Google is facing yet another harassment lawsuit, this time over the rampant “bro culture” that fostered misconduct.
Loretta Lee, a former employee of almost eight years until being fired in 2016, filed suit on Wednesday against the tech giant, alleging sexual harassment, discrimination, retaliation, and wrongful termination. At one point, she even found a man hiding under her desk for no apparent reason, according to the lawsuit.
The suit describes several other accounts of misconduct, including daily stints of “lewd comments, pranks, and even physical violence” from male co-workers. For example, they spiked her drinks and attacked her with Nerf guns, the lawsuit says. A male co-worker also once messaged her asking for a “horizontal hug,” while another slapped her across the face at a company holiday party, according to the suit.
When Lee filed complaints with Google, the company never investigated, according to the lawsuit. At first, she didn’t want to file any formal complaints in fear of retaliation from her colleagues, but HR forced her to, the lawsuit says. After that, Lee said her group stopped approving her ideas and code, and because of her lack of contribution, she was eventually fired, the lawsuit says.
“We take action when we find violations — including termination of employment,” Google spokesman Ty Sheppard said in a statement. “We have strong policies against harassment in the workplace and review every complaint we receive.”

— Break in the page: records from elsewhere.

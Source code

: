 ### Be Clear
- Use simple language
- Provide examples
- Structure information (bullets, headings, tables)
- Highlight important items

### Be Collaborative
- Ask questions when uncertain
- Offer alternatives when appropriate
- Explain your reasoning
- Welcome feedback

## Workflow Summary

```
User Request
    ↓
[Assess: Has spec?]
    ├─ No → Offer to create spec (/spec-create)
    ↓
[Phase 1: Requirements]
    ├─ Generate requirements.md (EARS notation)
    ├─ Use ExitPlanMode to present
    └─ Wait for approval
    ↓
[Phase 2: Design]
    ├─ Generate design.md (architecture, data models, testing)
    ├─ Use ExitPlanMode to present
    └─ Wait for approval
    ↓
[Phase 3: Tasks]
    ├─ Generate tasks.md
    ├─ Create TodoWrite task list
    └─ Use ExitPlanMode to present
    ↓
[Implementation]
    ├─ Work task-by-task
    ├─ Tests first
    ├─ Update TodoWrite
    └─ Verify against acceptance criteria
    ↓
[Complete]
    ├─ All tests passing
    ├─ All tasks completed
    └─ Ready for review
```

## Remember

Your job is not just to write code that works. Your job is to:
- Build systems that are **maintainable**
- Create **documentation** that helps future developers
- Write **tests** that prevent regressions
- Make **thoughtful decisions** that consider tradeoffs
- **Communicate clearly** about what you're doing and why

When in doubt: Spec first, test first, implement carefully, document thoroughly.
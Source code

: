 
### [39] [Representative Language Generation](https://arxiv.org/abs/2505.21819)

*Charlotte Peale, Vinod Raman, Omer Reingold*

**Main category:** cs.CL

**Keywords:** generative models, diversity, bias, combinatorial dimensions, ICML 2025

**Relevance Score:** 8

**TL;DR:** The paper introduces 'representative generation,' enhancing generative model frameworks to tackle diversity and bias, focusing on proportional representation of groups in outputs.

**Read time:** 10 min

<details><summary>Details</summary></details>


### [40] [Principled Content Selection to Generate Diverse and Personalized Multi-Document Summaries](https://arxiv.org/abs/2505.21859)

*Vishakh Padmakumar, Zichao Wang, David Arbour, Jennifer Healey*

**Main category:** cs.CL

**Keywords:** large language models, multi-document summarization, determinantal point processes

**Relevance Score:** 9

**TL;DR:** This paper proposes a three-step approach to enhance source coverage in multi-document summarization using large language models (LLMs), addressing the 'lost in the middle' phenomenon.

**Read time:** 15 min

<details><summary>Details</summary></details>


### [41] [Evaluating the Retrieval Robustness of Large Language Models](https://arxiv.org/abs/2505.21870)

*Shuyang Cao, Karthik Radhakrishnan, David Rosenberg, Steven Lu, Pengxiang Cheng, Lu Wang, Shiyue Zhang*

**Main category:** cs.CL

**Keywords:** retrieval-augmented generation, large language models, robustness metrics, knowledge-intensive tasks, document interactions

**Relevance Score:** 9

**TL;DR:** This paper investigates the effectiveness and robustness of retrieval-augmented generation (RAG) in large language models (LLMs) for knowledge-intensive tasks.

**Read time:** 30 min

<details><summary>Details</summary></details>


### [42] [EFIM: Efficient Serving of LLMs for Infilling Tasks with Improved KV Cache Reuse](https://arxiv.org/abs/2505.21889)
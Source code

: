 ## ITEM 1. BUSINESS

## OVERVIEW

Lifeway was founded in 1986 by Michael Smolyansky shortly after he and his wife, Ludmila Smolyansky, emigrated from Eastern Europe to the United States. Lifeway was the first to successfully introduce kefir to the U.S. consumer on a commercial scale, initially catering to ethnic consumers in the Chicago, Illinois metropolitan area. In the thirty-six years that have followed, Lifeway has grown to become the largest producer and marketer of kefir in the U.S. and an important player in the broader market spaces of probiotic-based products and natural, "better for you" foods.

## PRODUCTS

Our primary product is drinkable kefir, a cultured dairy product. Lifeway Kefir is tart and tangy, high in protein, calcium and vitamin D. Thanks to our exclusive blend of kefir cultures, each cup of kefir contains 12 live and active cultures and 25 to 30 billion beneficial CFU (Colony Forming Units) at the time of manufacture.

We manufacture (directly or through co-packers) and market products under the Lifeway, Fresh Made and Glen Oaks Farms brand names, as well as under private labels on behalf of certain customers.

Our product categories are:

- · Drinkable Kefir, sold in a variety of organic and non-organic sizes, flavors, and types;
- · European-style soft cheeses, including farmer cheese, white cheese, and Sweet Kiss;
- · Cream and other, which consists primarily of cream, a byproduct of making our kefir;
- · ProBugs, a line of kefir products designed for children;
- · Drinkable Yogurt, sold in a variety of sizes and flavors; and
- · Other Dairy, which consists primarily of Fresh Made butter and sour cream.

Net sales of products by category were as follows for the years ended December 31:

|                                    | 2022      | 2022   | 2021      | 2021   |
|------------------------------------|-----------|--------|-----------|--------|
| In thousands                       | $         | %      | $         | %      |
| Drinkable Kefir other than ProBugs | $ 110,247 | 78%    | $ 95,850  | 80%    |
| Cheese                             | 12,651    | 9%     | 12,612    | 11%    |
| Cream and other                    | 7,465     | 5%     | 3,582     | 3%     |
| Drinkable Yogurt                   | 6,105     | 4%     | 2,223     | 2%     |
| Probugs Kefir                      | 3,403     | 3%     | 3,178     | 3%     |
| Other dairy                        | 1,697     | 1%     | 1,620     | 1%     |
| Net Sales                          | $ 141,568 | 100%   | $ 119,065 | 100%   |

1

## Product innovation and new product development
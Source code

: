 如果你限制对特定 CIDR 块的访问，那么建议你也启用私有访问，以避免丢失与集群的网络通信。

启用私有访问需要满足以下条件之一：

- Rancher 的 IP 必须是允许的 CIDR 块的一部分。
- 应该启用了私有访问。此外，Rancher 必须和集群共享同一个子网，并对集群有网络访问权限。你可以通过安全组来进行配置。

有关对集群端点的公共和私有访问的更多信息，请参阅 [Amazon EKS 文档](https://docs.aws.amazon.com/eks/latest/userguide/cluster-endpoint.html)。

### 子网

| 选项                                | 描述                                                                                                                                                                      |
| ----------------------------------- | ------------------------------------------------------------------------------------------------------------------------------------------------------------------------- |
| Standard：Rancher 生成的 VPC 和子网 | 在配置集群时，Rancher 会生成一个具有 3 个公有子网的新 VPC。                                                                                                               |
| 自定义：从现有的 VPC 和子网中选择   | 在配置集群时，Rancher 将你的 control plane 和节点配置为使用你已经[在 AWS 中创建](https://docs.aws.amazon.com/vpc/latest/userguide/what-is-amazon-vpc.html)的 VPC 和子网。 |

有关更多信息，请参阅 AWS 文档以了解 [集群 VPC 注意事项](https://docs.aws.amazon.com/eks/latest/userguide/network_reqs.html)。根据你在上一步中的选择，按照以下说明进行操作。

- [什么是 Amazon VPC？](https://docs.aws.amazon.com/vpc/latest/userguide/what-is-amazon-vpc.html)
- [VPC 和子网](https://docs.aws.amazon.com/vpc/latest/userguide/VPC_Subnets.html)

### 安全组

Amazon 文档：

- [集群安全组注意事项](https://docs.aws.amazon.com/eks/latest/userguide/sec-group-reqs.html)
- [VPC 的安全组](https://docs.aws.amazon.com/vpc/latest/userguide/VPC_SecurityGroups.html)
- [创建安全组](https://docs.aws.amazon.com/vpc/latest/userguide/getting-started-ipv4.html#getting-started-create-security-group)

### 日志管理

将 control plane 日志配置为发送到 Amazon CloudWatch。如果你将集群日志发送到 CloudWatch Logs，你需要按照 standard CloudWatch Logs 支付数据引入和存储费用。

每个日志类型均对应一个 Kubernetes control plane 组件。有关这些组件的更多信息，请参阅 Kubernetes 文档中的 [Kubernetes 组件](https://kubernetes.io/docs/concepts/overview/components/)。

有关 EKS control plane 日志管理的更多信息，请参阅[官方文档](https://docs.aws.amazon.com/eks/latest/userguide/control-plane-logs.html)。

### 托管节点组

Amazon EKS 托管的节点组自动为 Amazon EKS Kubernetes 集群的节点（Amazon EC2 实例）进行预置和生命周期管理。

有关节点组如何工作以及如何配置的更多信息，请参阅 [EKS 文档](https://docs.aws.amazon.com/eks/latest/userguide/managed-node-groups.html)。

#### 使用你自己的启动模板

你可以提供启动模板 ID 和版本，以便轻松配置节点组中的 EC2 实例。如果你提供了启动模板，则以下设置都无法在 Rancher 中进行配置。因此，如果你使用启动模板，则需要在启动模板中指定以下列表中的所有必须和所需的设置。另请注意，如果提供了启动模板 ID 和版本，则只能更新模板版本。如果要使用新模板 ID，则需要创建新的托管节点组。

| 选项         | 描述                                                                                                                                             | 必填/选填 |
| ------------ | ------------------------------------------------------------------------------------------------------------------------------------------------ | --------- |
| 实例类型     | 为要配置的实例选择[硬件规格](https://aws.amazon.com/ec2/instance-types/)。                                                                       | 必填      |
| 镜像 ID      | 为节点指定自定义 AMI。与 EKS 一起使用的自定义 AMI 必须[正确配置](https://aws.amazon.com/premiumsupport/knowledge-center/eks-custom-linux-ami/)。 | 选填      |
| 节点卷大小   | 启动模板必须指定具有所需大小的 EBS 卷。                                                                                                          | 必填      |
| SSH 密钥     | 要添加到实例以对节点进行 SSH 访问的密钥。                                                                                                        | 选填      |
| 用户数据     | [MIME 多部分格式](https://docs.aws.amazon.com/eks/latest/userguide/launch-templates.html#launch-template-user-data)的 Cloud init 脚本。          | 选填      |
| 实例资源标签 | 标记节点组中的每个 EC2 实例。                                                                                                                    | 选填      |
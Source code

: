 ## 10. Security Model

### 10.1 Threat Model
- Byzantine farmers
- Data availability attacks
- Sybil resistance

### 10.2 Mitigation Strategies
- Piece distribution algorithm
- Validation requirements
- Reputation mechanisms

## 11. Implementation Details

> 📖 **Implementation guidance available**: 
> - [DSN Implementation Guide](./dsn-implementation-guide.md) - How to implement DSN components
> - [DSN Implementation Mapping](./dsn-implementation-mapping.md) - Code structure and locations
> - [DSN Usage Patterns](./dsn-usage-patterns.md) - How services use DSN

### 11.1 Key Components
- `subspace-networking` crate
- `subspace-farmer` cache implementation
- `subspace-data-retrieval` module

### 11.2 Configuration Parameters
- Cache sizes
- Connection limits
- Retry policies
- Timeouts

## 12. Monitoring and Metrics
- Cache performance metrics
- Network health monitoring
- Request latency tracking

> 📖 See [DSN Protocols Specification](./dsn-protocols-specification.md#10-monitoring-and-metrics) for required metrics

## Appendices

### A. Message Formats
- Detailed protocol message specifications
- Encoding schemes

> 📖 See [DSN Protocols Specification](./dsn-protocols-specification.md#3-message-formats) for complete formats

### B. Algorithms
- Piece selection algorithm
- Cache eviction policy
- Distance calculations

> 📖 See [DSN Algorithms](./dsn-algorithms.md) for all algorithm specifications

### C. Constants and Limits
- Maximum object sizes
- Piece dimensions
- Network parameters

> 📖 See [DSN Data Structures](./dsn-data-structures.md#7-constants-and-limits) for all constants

Lee’s lawsuit is the latest in a stream of litigation against Google, as well as other major tech companies across Silicon Valley. Several LGBTQ+ and female former employees have sued Google with allegations of repeated harassment and zero company intervention. An ongoing case with the Department of Labor also charges Google with systematic gender pay inequality, which Google denies.
Lee’s case also comes six months after the infamous anti-diversity manifesto by former Google employee James Damore, who’s now suing for wrongful termination too. He was fired after the public release of his 10-page screed, which alleges men are naturally “better leaders” than women, who are too neurotic to succeed in the workplace.